Notre groupe soutient ce texte volontariste. Je vous rappelle qu’un dispositif de même nature, appliqué en 2008, avait été couronné de succès. Pourriez-vous nous indiquer en quoi votre proposition diffère de ce dernier ?

Il pourrait être envisagé que les cotisations salariales des jeunes diplômés embauchés en entreprise soient prises en charge, au cours des six premiers mois, par l’État.

Compte tenu de l’importance de l’apprentissage pour l’emploi et le pouvoir d’achat des jeunes, que pensez-vous de la proposition d’extension du « zéro charge » aux entreprises qui embauchent des apprentis ? Par ailleurs, estimez-vous souhaitable d’inciter les entreprises à ouvrir leurs propres écoles de formation par le versement direct d’aides de l’État ? Enfin, pensez-vous que la régionalisation de l’apprentissage – débat récurrent qui mérite d’être poursuivi – serait favorable à l’essor de ce dernier et à l’insertion des jeunes dans le monde du travail ?

Mme Nathalie Elimas. Nous examinons cette proposition de loi dans un contexte de forte tension sur le marché du travail. Depuis avril, le nombre de demandeurs d’emploi a connu la hausse la plus forte jamais enregistrée. Si elle touche toutes les tranches d’âge, cette évolution frappe d’abord les moins de 25 ans : au sein de cette catégorie, le nombre de chômeurs s’accroît de près de 30 %. Ces chiffres très inquiétants ne sont pas dus à une vague de licenciements mais à un blocage des embauches et des renouvellements de contrats courts, consécutif à la contraction massive de l’activité économique.

Pour y répondre, le texte nous propose d’instaurer un mécanisme d’exonération de charges patronales, afin d’inciter les entreprises à embaucher les jeunes. Si, de prime abord, cette initiative semble pertinente, elle comporte toutefois de nombreux biais.
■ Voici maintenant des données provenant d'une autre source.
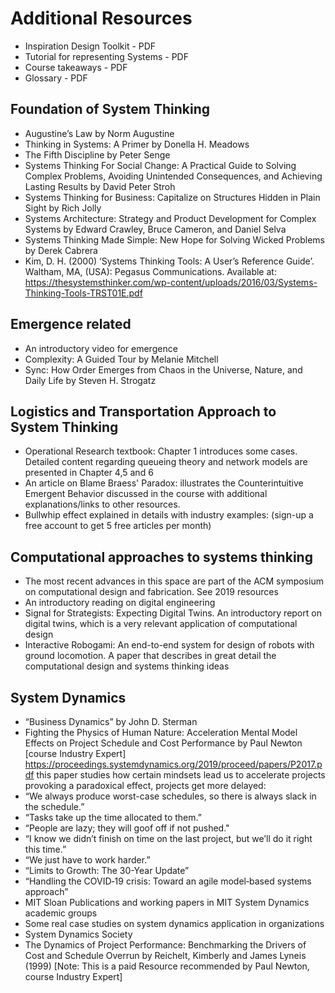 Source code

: # Additional Resources

- Inspiration Design Toolkit - PDF
- Tutorial for representing Systems - PDF
- Course takeaways - PDF
- Glossary - PDF

## Foundation of System Thinking
- Augustine’s Law by Norm Augustine
- Thinking in Systems: A Primer by Donella H. Meadows
- The Fifth Discipline by Peter Senge
- Systems Thinking For Social Change: A Practical Guide to Solving Complex Problems, Avoiding Unintended Consequences, and Achieving Lasting Results by David Peter Stroh
- Systems Thinking for Business: Capitalize on Structures Hidden in Plain Sight by Rich Jolly
- Systems Architecture: Strategy and Product Development for Complex Systems by Edward Crawley, Bruce Cameron, and Daniel Selva
- Systems Thinking Made Simple: New Hope for Solving Wicked Problems by Derek Cabrera
- Kim, D. H. (2000) ‘Systems Thinking Tools: A User’s Reference Guide’. Waltham, MA, (USA): Pegasus Communications. Available at: https://thesystemsthinker.com/wp-content/uploads/2016/03/Systems-Thinking-Tools-TRST01E.pdf

## Emergence related
- An introductory video for emergence
- Complexity: A Guided Tour by Melanie Mitchell
- Sync: How Order Emerges from Chaos in the Universe, Nature, and Daily Life by Steven H. Strogatz

## Logistics and Transportation Approach to System Thinking
- Operational Research textbook: Chapter 1 introduces some cases. Detailed content regarding queueing theory and network models are presented in Chapter 4,5 and 6
- An article on Blame Braess' Paradox: illustrates the Counterintuitive Emergent Behavior discussed in the course with additional explanations/links to other resources.
- Bullwhip effect explained in details with industry examples: (sign-up a free account to get 5 free articles per month)

## Computational approaches to systems thinking
- The most recent advances in this space are part of the ACM symposium on computational design and fabrication. See 2019 resources
- An introductory reading on digital engineering
- Signal for Strategists: Expecting Digital Twins. An introductory report on digital twins, which is a very relevant application of computational design
- Interactive Robogami: An end-to-end system for design of robots with ground locomotion. A paper that describes in great detail the computational design and systems thinking ideas

## System Dynamics
- “Business Dynamics” by John D. Sterman
- Fighting the Physics of Human Nature: Acceleration Mental Model Effects on Project Schedule and Cost Performance by Paul Newton [course Industry Expert] https://proceedings.systemdynamics.org/2019/proceed/papers/P2017.pdf  this paper studies how certain mindsets lead us to accelerate projects provoking a paradoxical effect, projects get more delayed:
- “We always produce worst-case schedules, so there is always slack in the schedule.”
- “Tasks take up the time allocated to them.”
- “People are lazy; they will goof off if not pushed."
- “I know we didn’t finish on time on the last project, but we’ll do it right this time.”
- “We just have to work harder.”
- “Limits to Growth: The 30-Year Update”
- “Handling the COVID‐19 crisis: Toward an agile model‐based systems approach”
- MIT Sloan Publications and working papers in MIT System Dynamics academic groups
- Some real case studies on system dynamics application in organizations
- System Dynamics Society
- The Dynamics of Project Performance: Benchmarking the Drivers of Cost and Schedule Overrun by Reichelt, Kimberly and James Lyneis (1999) [Note: This is a paid Resource recommended by Paul Newton, course Industry Expert] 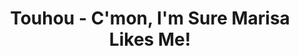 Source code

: --- 
title: "Touhou - C'mon, I'm Sure Marisa Likes Me!"
publishdate: "2019-3-5T16:48:46+02:00"
src: "https://365manga.net/manga/touhou-c-mon-i-m-sure-marisa-likes-me"
image: "https://data.365manga.net/images/thumbnails/30359-touhou-c-mon-i-m-sure-marisa-likes-me.jpg"
description: " Alice knows what she wants, and is locked right on target."
--- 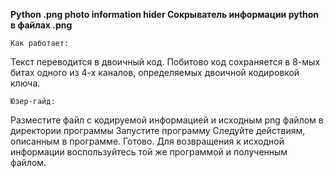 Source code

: **Python .png photo information hider
Сокрыватель информации python в файлах .png**

    Как работает:
Текст переводится в двоичный код. Побитово код сохраняется в 8-мых битах одного из 4-х каналов, определяемых двоичной кодировкой ключа.

    Юзер-гайд:
Разместите файл с кодируемой информацией и исходным png файлом в директории программы
Запустите программу
Следуйте действиям, описанным в программе.
Готово. Для возвращения к исходной информации воспользуйтесь той же программой и полученным файлом.
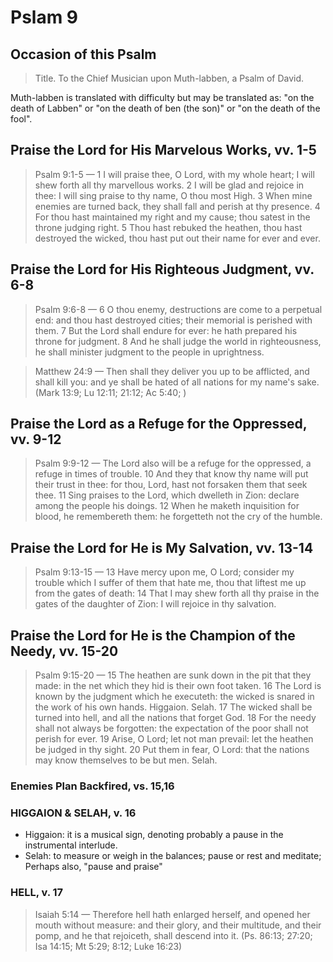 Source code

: # Pslam 9

## Occasion of this Psalm

> Title. To the Chief Musician upon Muth-labben, a Psalm of David.

Muth-labben is translated with difficulty but may be translated as: "on the death of Labben" or "on the death of ben (the son)" or "on the death of the fool".

## Praise the Lord for His Marvelous Works, vv. 1-5

> Psalm 9:1-5 &mdash; 1 I will praise thee, O Lord, with my whole heart; I will shew forth all thy marvellous works. 2 I will be glad and rejoice in thee: I will sing praise to thy name, O thou most High. 3 When mine enemies are turned back, they shall fall and perish at thy presence. 4 For thou hast maintained my right and my cause; thou satest in the throne judging right. 5 Thou hast rebuked the heathen, thou hast destroyed the wicked, thou hast put out their name for ever and ever. 

## Praise the Lord for His Righteous Judgment, vv. 6-8

> Psalm 9:6-8 &mdash;  6 O thou enemy, destructions are come to a perpetual end: and thou hast destroyed cities; their memorial is perished with them. 7 But the Lord shall endure for ever: he hath prepared his throne for judgment. 8 And he shall judge the world in righteousness, he shall minister judgment to the people in uprightness.

> Matthew 24:9 &mdash; Then shall they deliver you up to be afflicted, and shall kill you: and ye shall be hated of all nations for my name's sake. (Mark 13:9; Lu 12:11; 21:12; Ac 5:40; )

## Praise the Lord as a Refuge for the Oppressed, vv. 9-12

> Psalm 9:9-12 &mdash; The Lord also will be a refuge for the oppressed, a refuge in times of trouble. 10 And they that know thy name will put their trust in thee: for thou, Lord, hast not forsaken them that seek thee. 11 Sing praises to the Lord, which dwelleth in Zion: declare among the people his doings. 12 When he maketh inquisition for blood, he remembereth them: he forgetteth not the cry of the humble.

## Praise the Lord for He is My Salvation, vv. 13-14

> Psalm 9:13-15 &mdash;  13 Have mercy upon me, O Lord; consider my trouble which I suffer of them that hate me, thou that liftest me up from the gates of death: 14 That I may shew forth all thy praise in the gates of the daughter of Zion: I will rejoice in thy salvation.

## Praise the Lord for He is the Champion of the Needy, vv. 15-20

> Psalm 9:15-20 &mdash; 15 The heathen are sunk down in the pit that they made: in the net which they hid is their own foot taken. 16 The Lord is known by the judgment which he executeth: the wicked is snared in the work of his own hands. Higgaion. Selah. 17 The wicked shall be turned into hell, and all the nations that forget God. 18 For the needy shall not always be forgotten: the expectation of the poor shall not perish for ever. 19 Arise, O Lord; let not man prevail: let the heathen be judged in thy sight. 20 Put them in fear, O Lord: that the nations may know themselves to be but men. Selah.

### Enemies Plan Backfired, vs. 15,16

### HIGGAION &amp; SELAH, v. 16

 - Higgaion: it is a musical sign, denoting probably a pause in the instrumental interlude.
 - Selah: to measure or weigh in the balances; pause or rest and meditate; Perhaps also, "pause and praise"

### HELL, v. 17

> Isaiah 5:14 &mdash; Therefore hell hath enlarged herself, and opened her mouth without measure: and their glory, and their multitude, and their pomp, and he that rejoiceth, shall descend into it. (Ps. 86:13; 27:20; Isa 14:15; Mt 5:29; 8:12; Luke 16:23)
En premier lieu, une étude d’impact aurait permis de rapporter les coûts aux bénéfices de la mesure ; n’en disposant pas, il nous est difficile de nous prononcer. En deuxième lieu, le périmètre de l’exonération – qui s’étend jusqu’à 4,5 SMIC – nous semble dénué de sens. En effet, quel jeune de moins de 25 ans signe aujourd’hui un contrat à plus de 5 000 euros par mois ? Nous serions ravis que cela se pratique mais, en tout état de cause, il ne nous paraîtrait pas pertinent d’exonérer de charges une entreprise capable de verser une telle rémunération. En troisième lieu, si le recours à ce type d’exonérations a constitué le principal outil pour répondre à la crise de 2009, celle que nous connaissons aujourd’hui ne présente pas du tout les mêmes caractéristiques et n’appelle donc pas l’application des mêmes recettes.

Afin de répondre aux préoccupations soulevées par le texte, le Président de la République doit présenter demain un plan d’envergure visant à pérenniser les excellents résultats obtenus depuis deux ans en matière d’apprentissage. Dans le même temps, une série de concertations avec les partenaires sociaux doit s’engager pour définir les moyens les plus adaptés à la relance de la dynamique des embauches.

Si nous saluons l’objectif poursuivi, il nous semble opportun d’attendre les annonces et de laisser le temps à ces processus d’aboutir.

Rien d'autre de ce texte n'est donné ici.